The rapid tests will focus on taking samples from long-term care facilities and community-based walk-up testing sites such as the two that opened in Broward County last week.

Hospitals have received about 1,500 rapid test kits, DeSantis said. DeSantis also announced earlier this week that more than 10 new walk-up testing sites will be standing up in Miami-Dade, Hillsborough, Duval, Leon and Orange counties in the coming weeks. He said 1,599 tests have been conducted at the sites in Broward since they opened.

Questions about testing numbers

As of Friday, 316,959 Floridians have been tested, according to the Department of Health. Health experts say the number is significantly under counted because Florida reports only the number of Floridians waiting to hear test results from state labs, not private ones — and private labs are completing more than 90% of state tests.

Although governors in other states have required the private testing labs to disclose the number of pending tests they have, DeSantis has rejected that idea. On Friday, he repeated his desire to try to “figure out ways to make it as simple and accessible as possible,” and therefore directed Surgeon General Scott Rivkees to allow the licensed pharmacists in Florida to order and administer COVID-19 tests. The authority would only last as long as the state is under the governor’s emergency order.

Earlier this year the Legislature voted to expand the roles of pharmacists when it passed HB 389, which allows pharmacists to test and treat patients for the flu and strep throat and also gives them authority to treat chronic medical conditions. Seventeen other states have expanded the roles of pharmacists, who would now be able to order and interpret tests and change medication on a variety of conditions.

DeSantis’ emergency order is set to expire on April 30 and when asked if he would extend it, DeSantis refused to answer. He is expecting to receive a recommendation next week about which businesses may be able to be part of a phased reopening.

“We’re going to do everything in a thoughtful way so if there’s no firm date, we’ve got to go to this page or that phase,” DeSantis said. “Let’s make sure we’re doing it properly. Let’s make sure that we have input from not just both the business community and the medical community but also folks in local government in different parts of the state.”

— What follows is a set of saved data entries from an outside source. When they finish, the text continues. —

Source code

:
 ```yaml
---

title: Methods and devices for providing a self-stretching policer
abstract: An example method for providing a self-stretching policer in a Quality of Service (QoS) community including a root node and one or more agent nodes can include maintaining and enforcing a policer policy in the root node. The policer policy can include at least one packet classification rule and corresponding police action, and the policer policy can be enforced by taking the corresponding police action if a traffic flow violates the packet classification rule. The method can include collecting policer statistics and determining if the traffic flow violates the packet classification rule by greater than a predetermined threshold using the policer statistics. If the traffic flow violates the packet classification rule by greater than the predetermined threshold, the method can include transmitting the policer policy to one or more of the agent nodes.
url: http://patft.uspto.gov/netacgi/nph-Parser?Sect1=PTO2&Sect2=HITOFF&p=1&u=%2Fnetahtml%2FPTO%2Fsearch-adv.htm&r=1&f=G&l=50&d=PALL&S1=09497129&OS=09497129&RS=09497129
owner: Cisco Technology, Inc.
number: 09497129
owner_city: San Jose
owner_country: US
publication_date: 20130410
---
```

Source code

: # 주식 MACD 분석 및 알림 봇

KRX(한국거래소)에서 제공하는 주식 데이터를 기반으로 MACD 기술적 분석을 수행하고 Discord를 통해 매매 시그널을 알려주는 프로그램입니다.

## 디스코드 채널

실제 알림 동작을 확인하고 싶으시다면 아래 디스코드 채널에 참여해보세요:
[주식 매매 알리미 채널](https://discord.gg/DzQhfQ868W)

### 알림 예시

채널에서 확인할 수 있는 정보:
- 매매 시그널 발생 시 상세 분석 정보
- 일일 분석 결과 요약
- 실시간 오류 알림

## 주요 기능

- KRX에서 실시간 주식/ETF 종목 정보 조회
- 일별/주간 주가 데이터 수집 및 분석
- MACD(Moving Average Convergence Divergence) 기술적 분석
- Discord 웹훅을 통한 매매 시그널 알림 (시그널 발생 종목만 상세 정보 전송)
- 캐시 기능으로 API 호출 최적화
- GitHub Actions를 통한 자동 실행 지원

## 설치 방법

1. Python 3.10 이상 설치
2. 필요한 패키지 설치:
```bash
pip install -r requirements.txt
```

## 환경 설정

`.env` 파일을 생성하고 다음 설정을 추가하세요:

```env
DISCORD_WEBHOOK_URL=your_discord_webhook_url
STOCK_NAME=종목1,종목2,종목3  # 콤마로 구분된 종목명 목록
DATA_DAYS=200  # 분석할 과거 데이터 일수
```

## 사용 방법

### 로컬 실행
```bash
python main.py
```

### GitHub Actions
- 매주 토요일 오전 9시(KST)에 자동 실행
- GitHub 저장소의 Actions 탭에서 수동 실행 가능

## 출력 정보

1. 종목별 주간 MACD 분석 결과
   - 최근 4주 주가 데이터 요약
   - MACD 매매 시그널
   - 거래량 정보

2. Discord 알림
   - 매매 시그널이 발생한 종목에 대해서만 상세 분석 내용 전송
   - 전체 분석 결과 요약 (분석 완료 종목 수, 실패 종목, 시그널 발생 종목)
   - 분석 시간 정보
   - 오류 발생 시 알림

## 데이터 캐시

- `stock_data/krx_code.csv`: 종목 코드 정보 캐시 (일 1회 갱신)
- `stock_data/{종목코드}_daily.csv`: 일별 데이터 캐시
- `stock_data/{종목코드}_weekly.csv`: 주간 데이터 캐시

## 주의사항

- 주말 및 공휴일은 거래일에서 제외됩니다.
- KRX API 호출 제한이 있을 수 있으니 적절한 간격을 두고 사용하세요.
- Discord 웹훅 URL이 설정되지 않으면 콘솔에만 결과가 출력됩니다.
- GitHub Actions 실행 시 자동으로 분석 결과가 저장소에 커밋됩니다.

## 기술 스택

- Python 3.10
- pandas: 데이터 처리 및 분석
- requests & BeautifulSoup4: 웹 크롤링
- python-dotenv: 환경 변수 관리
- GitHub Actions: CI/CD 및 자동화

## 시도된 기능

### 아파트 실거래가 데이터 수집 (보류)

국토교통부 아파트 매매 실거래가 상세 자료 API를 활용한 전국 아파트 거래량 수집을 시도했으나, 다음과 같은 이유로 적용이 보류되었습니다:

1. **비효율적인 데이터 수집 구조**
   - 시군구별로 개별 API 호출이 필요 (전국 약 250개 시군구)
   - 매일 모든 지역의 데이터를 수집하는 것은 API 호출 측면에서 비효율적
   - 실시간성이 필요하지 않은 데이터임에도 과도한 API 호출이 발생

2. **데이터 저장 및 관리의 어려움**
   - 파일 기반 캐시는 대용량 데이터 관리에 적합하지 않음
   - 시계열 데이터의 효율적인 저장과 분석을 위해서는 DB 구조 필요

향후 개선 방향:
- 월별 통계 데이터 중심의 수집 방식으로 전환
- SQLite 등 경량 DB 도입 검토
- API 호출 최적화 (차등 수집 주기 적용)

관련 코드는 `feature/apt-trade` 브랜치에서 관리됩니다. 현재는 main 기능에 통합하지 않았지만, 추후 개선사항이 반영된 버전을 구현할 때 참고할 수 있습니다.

The state confirmed 526 additional cases of COVID-19 Friday, bringing the state total of confirmed cases to 30,174. The statewide death toll has jumped past 1,000, with 25 new deaths announced. The toll is now 1,012.

Fifteen of the new deaths were in South Florida, eight of which were in Miami-Dade County, according to Florida’s COVID-19 Data and Surveillance Dashboard. However, COVID-19 data released in the state’s 530-page daily report lists one additional death in the county. This means the county has a death toll of 278 or 279.

Regardless, Miami-Dade continues to have the highest death toll in the state.

Despite the daily reports of additional confirmed cases and deaths, DeSantis said earlier this week that the state’s coronavirus curve had flattened.

Mary Ellen Klas reported from Tallahassee and Samantha J. Gross reported from Miami.